**Problem details**
From the line that contains "3. 백테스팅 기능 배포" to the end of the records below, copy every line exactly. Both the first and last of these lines count.

**Stored data**

*****

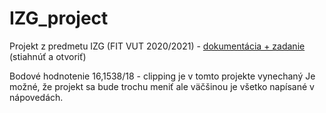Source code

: # IZG_project
Projekt z predmetu IZG (FIT VUT 2020/2021) - [dokumentácia + zadanie](start_here.html) (stiahnúť a otvoriť)

Bodové hodnotenie 16,1538/18 - clipping je v tomto projekte vynechaný
Je možné, že projekt sa bude trochu meniť ale väčšinou je všetko napísané v nápovedách.
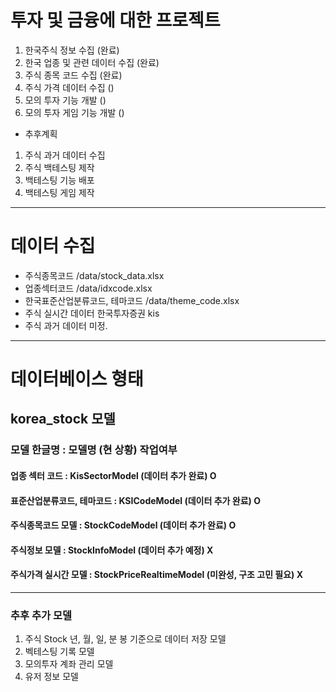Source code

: # 투자 및 금융에 대한 프로젝트
1. 한국주식 정보 수집 (완료)
2. 한국 업종 및 관련 데이터 수집 (완료)
3. 주식 종목 코드 수집 (완료)
4. 주식 가격 데이터 수집 ()
5. 모의 투자 기능 개발 ()
6. 모의 투자 게임 기능 개발 () 
- 추후계획
1. 주식 과거 데이터 수집
2. 주식 백테스팅 제작
3. 백테스팅 기능 배포
4. 백테스팅 게임 제작
---------------------------------------
# 데이터 수집
- 주식종목코드
/data/stock_data.xlsx
- 업종섹터코드
/data/idxcode.xlsx
- 한국표준산업분류코드, 테마코드
/data/theme_code.xlsx
- 주식 실시간 데이터
한국투자증권 kis
- 주식 과거 데이터
미정.

---------------------------------------

# 데이터베이스 형태 
##  korea_stock 모델
### 모델 한글명 : 모델명 (현 상황) 작업여부
#### 업종 섹터 코드 : KisSectorModel (데이터 추가 완료) O
#### 표준산업분류코드, 테마코드 : KSICodeModel (데이터 추가 완료) O
#### 주식종목코드 모델 : StockCodeModel (데이터 추가 완료) O
#### 주식정보 모델 : StockInfoModel (데이터 추가 예정) X
#### 주식가격 실시간 모델 : StockPriceRealtimeModel (미완성, 구조 고민 필요) X

---------------------------------------

### 추후 추가 모델 
1. 주식 Stock 년, 월, 일, 분 봉 기준으로 데이터 저장 모델
2. 벡테스팅 기록 모델
3. 모의투자 계좌 관리 모델
4. 유저 정보 모델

*****

**Answer below**
3. 백테스팅 기능 배포
4. 백테스팅 게임 제작
---------------------------------------
# 데이터 수집
- 주식종목코드
/data/stock_data.xlsx
- 업종섹터코드
/data/idxcode.xlsx
- 한국표준산업분류코드, 테마코드
/data/theme_code.xlsx
- 주식 실시간 데이터
한국투자증권 kis
- 주식 과거 데이터
미정.

---------------------------------------

# 데이터베이스 형태 
##  korea_stock 모델
### 모델 한글명 : 모델명 (현 상황) 작업여부
#### 업종 섹터 코드 : KisSectorModel (데이터 추가 완료) O
#### 표준산업분류코드, 테마코드 : KSICodeModel (데이터 추가 완료) O
#### 주식종목코드 모델 : StockCodeModel (데이터 추가 완료) O
#### 주식정보 모델 : StockInfoModel (데이터 추가 예정) X
#### 주식가격 실시간 모델 : StockPriceRealtimeModel (미완성, 구조 고민 필요) X

---------------------------------------

### 추후 추가 모델 
1. 주식 Stock 년, 월, 일, 분 봉 기준으로 데이터 저장 모델
2. 벡테스팅 기록 모델
3. 모의투자 계좌 관리 모델
4. 유저 정보 모델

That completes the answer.